La linea e le sfumature

Siamo a metà mattinata, negli uffici del gruppo parlamentare del Pd a Montecitorio. Attorno a un tavolo ci sono il leader, il vicesegretario Andrea Orlando, il capodelegazione del Pd al governo Dario Franceschini e i ministri, oltre ai capigruppo. Basta mezzo giro di interventi per capire che, nonostante si sia tutti compatti su una linea, le sfumature ci sono, e non sono poche. Questione di sensibilità, di accenti diversi, di toni. Dario Franceschini e Lorenzo Guerini provano a fermare la giostra, mettendo sul piatto gli effetti collaterali della fine anticipata del governo Conte. «Nessuno vuole la fine del governo.
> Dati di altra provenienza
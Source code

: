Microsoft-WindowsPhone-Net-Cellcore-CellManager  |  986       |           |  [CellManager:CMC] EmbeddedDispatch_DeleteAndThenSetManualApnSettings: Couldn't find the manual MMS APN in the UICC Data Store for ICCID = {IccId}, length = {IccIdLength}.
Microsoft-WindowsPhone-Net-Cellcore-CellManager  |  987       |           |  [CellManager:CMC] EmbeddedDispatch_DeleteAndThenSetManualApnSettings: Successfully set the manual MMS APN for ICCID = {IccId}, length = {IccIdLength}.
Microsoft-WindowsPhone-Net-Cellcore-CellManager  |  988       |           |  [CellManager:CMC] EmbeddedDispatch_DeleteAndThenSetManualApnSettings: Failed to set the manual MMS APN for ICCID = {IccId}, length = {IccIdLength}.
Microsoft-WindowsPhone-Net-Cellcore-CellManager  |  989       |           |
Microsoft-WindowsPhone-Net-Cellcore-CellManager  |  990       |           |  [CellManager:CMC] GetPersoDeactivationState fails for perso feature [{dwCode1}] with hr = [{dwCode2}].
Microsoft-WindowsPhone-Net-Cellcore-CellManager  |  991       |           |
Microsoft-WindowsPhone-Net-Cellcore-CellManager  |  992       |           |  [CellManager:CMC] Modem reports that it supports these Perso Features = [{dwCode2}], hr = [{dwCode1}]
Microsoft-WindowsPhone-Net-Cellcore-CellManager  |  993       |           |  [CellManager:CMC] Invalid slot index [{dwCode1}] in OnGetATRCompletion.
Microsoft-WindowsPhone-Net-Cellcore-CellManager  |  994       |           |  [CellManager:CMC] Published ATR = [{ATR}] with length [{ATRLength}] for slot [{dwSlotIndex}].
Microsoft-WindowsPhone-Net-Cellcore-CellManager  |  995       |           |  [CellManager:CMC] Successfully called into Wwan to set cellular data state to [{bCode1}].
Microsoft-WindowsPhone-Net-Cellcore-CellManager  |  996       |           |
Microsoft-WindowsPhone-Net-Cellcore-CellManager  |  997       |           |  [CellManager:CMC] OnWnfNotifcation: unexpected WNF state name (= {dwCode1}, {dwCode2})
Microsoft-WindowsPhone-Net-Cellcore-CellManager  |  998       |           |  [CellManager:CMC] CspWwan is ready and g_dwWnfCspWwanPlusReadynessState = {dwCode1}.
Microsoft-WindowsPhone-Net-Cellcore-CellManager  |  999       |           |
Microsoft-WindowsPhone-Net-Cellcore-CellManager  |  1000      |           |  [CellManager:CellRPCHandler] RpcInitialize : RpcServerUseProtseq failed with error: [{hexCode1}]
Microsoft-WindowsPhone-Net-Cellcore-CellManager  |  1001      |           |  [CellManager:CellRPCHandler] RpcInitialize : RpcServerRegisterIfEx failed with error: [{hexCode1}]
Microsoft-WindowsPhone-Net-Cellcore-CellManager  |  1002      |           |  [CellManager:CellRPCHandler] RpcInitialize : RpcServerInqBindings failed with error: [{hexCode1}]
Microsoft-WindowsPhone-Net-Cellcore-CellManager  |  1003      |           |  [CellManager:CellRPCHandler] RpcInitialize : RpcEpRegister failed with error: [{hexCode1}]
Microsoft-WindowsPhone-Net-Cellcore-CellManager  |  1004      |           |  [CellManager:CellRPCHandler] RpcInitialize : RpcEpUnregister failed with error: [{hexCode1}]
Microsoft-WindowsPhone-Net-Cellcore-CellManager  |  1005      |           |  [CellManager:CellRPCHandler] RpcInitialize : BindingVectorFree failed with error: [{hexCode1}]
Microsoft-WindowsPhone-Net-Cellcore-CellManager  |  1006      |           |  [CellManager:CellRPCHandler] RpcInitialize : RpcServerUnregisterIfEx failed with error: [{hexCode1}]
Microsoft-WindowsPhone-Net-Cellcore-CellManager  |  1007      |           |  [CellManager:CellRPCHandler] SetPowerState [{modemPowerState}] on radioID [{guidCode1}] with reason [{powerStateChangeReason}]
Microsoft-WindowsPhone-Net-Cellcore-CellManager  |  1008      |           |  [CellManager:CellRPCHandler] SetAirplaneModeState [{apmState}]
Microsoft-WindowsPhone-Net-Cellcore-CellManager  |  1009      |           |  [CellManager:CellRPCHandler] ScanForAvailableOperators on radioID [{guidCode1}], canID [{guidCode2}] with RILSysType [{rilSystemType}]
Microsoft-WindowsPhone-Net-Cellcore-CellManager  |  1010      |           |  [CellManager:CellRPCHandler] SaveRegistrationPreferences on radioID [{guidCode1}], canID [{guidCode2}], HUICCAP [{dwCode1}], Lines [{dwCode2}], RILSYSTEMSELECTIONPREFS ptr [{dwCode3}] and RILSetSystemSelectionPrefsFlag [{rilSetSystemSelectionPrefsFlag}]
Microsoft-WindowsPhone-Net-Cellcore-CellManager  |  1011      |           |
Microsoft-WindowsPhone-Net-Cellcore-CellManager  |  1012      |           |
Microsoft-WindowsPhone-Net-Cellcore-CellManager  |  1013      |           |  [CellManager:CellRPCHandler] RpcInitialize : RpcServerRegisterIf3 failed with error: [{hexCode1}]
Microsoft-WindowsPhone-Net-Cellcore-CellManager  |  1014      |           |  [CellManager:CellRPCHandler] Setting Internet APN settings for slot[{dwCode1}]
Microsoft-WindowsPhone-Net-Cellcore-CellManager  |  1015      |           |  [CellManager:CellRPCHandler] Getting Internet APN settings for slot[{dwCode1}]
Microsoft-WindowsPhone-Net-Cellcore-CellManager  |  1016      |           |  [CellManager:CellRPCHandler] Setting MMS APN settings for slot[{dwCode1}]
Però è certo che, con queste continue fibrillazioni di Renzi e Di Maio, fermi non possiamo rimanere», è la replica di Graziano Delrio, che inaspettatamente veste la maschera del «falco».

Masticare amaro

Perché non è tanto, o non solo, questione di pretenderle, le elezioni anticipate. In fondo, il vero dramma del Pd è il salto nel vuoto, quel «muoia Sansone con tutti i Filistei», dove i Filistei sono ovviamente il capo politico del M5S e il leader di Italia viva. «Alle elezioni uno può decidere di andarci o di non andarci, e non è certo la strada che vogliamo percorrere noi», argomenta Orlando. Che però aggiunge: «Nessuno di noi può trascurare che alle elezioni, di questo passo, rischiamo di finirci comunque. E non camminando. Ma rotolando…». Zingaretti mastica amaro. Era il tifoso più tiepido dell’operazione Conte, per non dire dell’iniziale contrarietà a varare una maggioranza coi Cinquestelle; e si trova, due mesi dopo, a vestire «i panni del pompiere che deve spegnere tutti i giorni gli incendi che non ha appiccato lui», dicono i suoi, in compagnia di un premier che nel Pd viene ritenuto «l’unico incolpevole» delle cose che non vanno.

Ingranare la retromarcia

La riunione finisce con un qualcosa di più della generica messa a verbale che la situazione, per il Pd, non è più sostenibile. Zingaretti, nel corso della giornata, userà tutte le sue uscite pubbliche per togliere dal mazzo la carta delle elezioni anticipate. Ma quella carta, nel mazzo, c’è ancora. Basta un incidente nella discussione parlamentare sulla legge di bilancio o che naufraghi per davvero l’alleanza in Emilia-Romagna coi M5S e il Pd potrebbe davvero cominciare a ingranare la retromarcia. In fondo, basterebbe la certificazione della fine, l’approvazione della finanziaria e un accordo sulla legge elettorale per ritrovarsi, a marzo del 2020, alle elezioni anticipate. A due anni esatti da quelle che hanno dato vita a questo Parlamento.